Before you start planning your generative AI or machine learning solution, you must make some key strategic decisions. Your strategy must account for your organization's requirements and priorities, the skills and preferences of your development
team, your data requirements, and the solution requirements.
To set the strategy for implementing your AI solution, make the following decisions:
Understand the goal of your solution, whether that goal is feasible and valuable, and how you can determine when your solution is ready:
AI task
What do you need the model to do?
Feasibility
Understand the limits of AI so that you can evaluate whether your use case is feasible.
Gen AI For example, you can check foundation model benchmark scores for the type of use case that you want to implement.
ML For example, to train a machine learning (ML) model, you need enough high-quality labeled data for an algorithm to make accurate preditions or classifications.
Business value
Consider whether the benefits of the solution are greater than the cost of running the solution.
Success criteria
Decide how to measure whether the solution is successful. For example, you can rely on evaluation metrics or user feedback from target users.
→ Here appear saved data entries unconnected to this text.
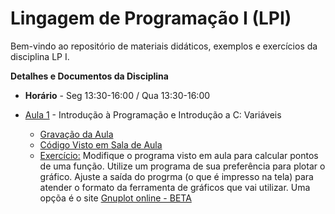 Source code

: # Lingagem de Programação I (LPI)

Bem-vindo ao repositório de materiais didáticos, exemplos e exercícios da disciplina LP I.

**Detalhes e Documentos da Disciplina**
- **Horário** - Seg 13:30-16:00 / Qua 13:30-16:00

- [Aula 1]() - Introdução à Programação e Introdução a C: Variáveis
  - [Gravação da Aula](https://drive.google.com/file/d/1MhFu4vW7kU8a-Q3PKWs_Y1oPa535pypU/view?usp=sharing)
  - [Código Visto em Sala de Aula](https://github.com/profmathias/cet-635/blob/c3f99b65f9645b63763bea807e831b56cf170af7/codigos/aula-001/main.c)
  - [Exercício:]() Modifique o programa visto em aula para calcular pontos de uma função. 
    Utilize um programa de sua preferência para plotar o gráfico. Ajuste a saída do progrma
    (o que é impresso na tela) para atender o formato da ferramenta de gráficos que vai utilizar.
    Uma opçõa é o site [Gnuplot online - BETA](http://gnuplot.respawned.com/)
          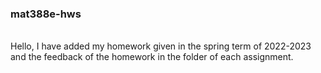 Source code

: ### mat388e-hws
\
Hello, I have added my homework given in the spring term of 2022-2023 and the feedback of the homework in the folder of each assignment.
Whether to implement gen AI or machine learning
Copy link to section
The type of data that you plan to work with and what you want to do with that data can help you decide whether you need machine learning or generative AI.
Type of data
Whether the data that you want to process with AI is structured or unstructured can often indicate which type of AI you need:
Structured: If you have labeled data sets in tabular format, you probably need machine learning.
Unstructured: If you have large amounts of documents or other types of unstructured data, you probably need generative AI.
Type of goal
Whether you want to analyze your data with mathmatical algorithms or generate new content indicates which type of AI you need:
Analyze or classify your data: If you want to use mathematical and statistical equations to analyze structured data, then you need machine learning. For example, with machine learning, you can make predictions, detect patterns, and solve
optimization problems.
Generate content: If you want to generate unstructured content, then you need generative AI. For example, with gen AI, you can summarize, classify, translate, and generate text or code.
More information about the difference between ML and gen AI
If you involve the appropriate stakeholders from the beginning, you have less risk of needing to change direction or repeating parts of the process. At a minimum, involve stakeholders from these teams in the planning process:
People who define your organization's priorities and processes
You need these people to tell you about requirements and restrictions that you must abide by. You might need to document specific information about your solution, follow a workflow to comply with a regulation, or select a foundation model
with a specific type of source. For example, your organization might require that you select an open source foundation model.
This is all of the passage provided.